WORK REQUEST:
Between the line containing "## Correct Answer" and the line containing "program without stpryboard." lies a run of lines; give that run again exactly, with both of those lines, and nothing else from the entries below.

-- DATA SHOWN follows --

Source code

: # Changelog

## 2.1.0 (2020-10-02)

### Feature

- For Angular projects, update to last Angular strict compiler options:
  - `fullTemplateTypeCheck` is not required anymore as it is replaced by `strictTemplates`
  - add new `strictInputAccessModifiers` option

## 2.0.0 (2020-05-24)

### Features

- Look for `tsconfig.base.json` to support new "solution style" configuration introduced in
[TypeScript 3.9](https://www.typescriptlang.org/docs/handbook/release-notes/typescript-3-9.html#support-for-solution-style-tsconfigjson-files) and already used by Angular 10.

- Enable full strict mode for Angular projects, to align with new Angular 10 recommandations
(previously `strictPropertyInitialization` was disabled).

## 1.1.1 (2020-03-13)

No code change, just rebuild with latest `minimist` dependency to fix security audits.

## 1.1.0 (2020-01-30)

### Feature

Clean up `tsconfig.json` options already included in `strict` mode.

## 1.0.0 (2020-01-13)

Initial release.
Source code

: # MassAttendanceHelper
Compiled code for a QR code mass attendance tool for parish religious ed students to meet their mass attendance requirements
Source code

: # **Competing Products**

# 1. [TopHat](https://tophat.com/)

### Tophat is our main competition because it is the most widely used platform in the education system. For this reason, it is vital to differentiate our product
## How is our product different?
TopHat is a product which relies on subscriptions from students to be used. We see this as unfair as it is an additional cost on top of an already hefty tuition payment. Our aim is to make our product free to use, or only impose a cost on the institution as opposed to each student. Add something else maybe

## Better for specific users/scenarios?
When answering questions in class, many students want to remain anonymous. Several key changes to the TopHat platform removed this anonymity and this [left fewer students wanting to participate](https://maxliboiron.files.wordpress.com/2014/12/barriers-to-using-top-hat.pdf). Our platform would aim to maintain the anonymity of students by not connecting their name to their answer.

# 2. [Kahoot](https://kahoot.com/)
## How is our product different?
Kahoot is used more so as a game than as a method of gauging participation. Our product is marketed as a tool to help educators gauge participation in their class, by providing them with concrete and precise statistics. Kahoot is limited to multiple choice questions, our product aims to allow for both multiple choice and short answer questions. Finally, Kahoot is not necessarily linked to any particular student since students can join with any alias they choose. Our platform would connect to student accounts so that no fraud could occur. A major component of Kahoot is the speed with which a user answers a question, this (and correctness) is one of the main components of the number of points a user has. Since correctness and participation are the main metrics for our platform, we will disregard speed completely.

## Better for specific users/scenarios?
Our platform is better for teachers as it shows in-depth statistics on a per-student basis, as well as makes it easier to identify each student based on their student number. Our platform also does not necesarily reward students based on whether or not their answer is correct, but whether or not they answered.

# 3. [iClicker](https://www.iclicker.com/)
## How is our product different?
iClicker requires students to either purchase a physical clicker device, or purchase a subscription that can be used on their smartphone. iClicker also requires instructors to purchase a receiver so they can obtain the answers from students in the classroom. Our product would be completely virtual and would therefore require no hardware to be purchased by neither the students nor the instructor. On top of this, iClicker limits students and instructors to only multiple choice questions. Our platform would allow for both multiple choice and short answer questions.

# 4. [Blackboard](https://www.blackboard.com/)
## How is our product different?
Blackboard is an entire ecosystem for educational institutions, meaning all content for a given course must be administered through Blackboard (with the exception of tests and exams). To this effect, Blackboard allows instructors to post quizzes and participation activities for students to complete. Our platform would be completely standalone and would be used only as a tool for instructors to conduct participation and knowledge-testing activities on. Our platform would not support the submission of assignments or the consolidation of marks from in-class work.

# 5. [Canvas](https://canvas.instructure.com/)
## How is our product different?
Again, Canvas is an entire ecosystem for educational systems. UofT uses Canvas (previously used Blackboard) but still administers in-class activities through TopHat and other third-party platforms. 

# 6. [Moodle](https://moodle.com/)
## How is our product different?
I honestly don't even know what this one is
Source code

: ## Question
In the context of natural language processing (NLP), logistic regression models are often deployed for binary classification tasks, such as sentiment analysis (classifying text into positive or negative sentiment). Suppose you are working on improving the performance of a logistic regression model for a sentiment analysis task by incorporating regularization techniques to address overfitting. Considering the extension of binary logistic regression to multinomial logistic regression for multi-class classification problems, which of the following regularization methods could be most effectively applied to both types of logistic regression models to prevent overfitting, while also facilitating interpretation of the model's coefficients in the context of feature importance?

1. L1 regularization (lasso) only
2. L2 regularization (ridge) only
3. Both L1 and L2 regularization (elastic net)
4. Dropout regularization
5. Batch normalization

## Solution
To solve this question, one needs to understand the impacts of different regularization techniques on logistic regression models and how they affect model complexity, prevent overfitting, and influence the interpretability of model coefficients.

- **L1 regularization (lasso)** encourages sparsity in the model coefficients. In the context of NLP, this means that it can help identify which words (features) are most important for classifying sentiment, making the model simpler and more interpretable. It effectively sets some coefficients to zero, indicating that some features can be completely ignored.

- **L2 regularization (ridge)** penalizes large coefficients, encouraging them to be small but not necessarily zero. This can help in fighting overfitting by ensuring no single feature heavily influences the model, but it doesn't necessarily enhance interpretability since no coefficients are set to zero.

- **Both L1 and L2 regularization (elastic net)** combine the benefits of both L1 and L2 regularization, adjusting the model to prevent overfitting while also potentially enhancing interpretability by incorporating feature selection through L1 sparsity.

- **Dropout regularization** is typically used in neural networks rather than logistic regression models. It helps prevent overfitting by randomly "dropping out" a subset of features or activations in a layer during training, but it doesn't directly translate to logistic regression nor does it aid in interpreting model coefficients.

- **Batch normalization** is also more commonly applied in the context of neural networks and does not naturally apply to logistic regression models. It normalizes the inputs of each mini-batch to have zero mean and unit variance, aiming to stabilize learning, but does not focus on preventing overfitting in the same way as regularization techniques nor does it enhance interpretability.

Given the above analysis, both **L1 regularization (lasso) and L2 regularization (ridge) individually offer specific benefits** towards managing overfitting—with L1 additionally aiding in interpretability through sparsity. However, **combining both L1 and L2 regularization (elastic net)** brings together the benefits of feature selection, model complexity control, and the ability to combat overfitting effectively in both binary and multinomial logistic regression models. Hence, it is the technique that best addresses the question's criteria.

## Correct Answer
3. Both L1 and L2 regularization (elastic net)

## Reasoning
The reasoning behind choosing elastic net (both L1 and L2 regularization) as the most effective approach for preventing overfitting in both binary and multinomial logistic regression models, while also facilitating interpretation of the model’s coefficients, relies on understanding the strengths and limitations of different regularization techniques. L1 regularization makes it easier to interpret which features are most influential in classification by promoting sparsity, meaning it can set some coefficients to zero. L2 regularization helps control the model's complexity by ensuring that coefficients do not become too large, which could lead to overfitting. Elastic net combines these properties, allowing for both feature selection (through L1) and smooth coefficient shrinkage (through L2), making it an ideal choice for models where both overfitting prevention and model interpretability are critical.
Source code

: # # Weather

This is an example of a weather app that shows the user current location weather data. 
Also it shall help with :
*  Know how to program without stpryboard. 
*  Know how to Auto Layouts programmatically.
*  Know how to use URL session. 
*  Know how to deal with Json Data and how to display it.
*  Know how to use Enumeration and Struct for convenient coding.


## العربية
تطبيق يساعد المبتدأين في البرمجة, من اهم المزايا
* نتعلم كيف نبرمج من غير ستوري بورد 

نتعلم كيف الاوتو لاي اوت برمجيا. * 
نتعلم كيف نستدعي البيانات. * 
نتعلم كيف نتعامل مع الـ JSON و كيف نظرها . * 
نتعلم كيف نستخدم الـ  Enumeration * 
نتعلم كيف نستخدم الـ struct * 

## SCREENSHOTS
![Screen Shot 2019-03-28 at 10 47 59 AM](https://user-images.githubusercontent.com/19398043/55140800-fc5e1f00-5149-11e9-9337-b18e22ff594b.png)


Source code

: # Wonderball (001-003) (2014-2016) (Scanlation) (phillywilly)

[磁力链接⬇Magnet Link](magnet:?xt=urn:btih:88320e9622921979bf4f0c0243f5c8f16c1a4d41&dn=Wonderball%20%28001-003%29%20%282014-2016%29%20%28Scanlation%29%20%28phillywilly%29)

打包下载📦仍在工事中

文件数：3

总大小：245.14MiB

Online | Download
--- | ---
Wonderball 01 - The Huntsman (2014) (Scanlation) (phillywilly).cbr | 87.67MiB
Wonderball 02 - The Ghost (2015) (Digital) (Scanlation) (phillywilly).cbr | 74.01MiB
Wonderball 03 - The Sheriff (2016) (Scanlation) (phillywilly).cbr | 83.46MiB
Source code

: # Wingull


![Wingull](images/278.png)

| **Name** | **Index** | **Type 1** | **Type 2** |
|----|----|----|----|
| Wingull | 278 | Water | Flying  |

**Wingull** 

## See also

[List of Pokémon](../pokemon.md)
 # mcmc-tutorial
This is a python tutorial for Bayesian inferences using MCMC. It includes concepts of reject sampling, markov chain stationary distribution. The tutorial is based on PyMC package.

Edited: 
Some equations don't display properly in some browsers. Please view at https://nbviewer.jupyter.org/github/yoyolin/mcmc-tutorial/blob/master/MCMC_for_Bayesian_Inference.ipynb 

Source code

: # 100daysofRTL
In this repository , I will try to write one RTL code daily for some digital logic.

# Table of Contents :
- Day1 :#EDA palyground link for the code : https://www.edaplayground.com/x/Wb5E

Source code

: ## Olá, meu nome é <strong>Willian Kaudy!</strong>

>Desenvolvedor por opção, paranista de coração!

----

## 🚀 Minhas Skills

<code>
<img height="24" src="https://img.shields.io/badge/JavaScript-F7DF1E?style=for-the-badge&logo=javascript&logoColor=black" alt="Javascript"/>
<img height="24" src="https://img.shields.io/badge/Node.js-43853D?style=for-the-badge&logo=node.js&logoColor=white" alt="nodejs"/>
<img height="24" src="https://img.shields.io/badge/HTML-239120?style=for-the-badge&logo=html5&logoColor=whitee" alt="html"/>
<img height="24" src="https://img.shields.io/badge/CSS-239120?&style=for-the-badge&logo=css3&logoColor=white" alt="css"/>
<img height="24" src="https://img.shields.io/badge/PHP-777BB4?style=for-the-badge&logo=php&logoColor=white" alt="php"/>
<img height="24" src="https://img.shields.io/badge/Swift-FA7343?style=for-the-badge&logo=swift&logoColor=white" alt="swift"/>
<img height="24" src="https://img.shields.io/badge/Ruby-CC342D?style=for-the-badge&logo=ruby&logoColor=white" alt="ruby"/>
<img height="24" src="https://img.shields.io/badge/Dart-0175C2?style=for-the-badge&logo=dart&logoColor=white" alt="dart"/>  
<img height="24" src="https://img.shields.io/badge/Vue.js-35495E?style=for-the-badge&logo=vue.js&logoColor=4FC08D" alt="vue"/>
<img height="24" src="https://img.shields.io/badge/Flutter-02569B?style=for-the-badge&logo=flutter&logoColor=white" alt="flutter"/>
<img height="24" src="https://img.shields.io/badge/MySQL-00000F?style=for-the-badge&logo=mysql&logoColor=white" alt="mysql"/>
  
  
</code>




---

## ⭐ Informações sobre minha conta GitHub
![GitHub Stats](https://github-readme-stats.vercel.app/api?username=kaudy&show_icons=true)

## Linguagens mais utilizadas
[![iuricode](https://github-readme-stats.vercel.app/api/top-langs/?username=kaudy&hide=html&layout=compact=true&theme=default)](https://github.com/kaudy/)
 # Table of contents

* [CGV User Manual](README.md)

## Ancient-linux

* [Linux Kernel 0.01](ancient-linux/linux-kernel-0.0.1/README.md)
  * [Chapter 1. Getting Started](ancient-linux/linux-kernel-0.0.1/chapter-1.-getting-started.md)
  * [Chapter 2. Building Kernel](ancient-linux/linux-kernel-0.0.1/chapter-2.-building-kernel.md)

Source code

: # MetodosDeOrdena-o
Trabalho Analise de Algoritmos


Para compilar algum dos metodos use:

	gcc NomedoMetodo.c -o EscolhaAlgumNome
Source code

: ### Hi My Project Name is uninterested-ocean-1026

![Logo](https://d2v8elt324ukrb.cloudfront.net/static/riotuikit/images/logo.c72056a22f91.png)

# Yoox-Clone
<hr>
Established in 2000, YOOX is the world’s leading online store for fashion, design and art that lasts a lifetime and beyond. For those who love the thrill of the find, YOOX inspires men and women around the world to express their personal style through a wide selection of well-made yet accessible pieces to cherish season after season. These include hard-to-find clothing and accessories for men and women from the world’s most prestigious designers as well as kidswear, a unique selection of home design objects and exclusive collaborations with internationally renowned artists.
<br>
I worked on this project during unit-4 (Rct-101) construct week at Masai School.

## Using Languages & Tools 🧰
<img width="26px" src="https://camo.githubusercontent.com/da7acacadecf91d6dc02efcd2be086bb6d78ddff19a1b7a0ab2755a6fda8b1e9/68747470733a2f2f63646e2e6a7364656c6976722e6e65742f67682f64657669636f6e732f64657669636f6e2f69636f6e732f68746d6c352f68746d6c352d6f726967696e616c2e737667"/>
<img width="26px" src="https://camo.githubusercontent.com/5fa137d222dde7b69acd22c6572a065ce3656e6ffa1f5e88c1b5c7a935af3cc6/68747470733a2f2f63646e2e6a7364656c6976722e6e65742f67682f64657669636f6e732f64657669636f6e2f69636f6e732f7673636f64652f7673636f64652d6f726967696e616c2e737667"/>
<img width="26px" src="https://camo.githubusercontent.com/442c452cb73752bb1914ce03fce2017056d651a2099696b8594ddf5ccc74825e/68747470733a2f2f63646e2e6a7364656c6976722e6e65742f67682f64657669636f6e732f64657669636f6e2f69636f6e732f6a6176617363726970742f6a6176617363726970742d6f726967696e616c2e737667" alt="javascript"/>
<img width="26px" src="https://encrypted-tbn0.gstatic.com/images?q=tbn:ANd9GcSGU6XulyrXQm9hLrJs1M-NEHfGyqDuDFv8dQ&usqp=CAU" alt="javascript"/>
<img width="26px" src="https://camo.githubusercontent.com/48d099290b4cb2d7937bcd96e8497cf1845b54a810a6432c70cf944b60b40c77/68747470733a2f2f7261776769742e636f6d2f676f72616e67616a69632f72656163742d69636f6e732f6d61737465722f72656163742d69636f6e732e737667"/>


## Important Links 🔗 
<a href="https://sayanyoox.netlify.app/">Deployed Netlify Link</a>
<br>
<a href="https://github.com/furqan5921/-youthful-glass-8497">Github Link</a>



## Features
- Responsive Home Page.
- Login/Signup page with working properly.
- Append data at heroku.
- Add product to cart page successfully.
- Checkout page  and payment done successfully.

-- DATA SHOWN concluded --

TASK RESULT:
## Correct Answer
3. Both L1 and L2 regularization (elastic net)

## Reasoning
The reasoning behind choosing elastic net (both L1 and L2 regularization) as the most effective approach for preventing overfitting in both binary and multinomial logistic regression models, while also facilitating interpretation of the model’s coefficients, relies on understanding the strengths and limitations of different regularization techniques. L1 regularization makes it easier to interpret which features are most influential in classification by promoting sparsity, meaning it can set some coefficients to zero. L2 regularization helps control the model's complexity by ensuring that coefficients do not become too large, which could lead to overfitting. Elastic net combines these properties, allowing for both feature selection (through L1) and smooth coefficient shrinkage (through L2), making it an ideal choice for models where both overfitting prevention and model interpretability are critical.
Source code

: # # Weather

This is an example of a weather app that shows the user current location weather data. 
Also it shall help with :
*  Know how to program without stpryboard. 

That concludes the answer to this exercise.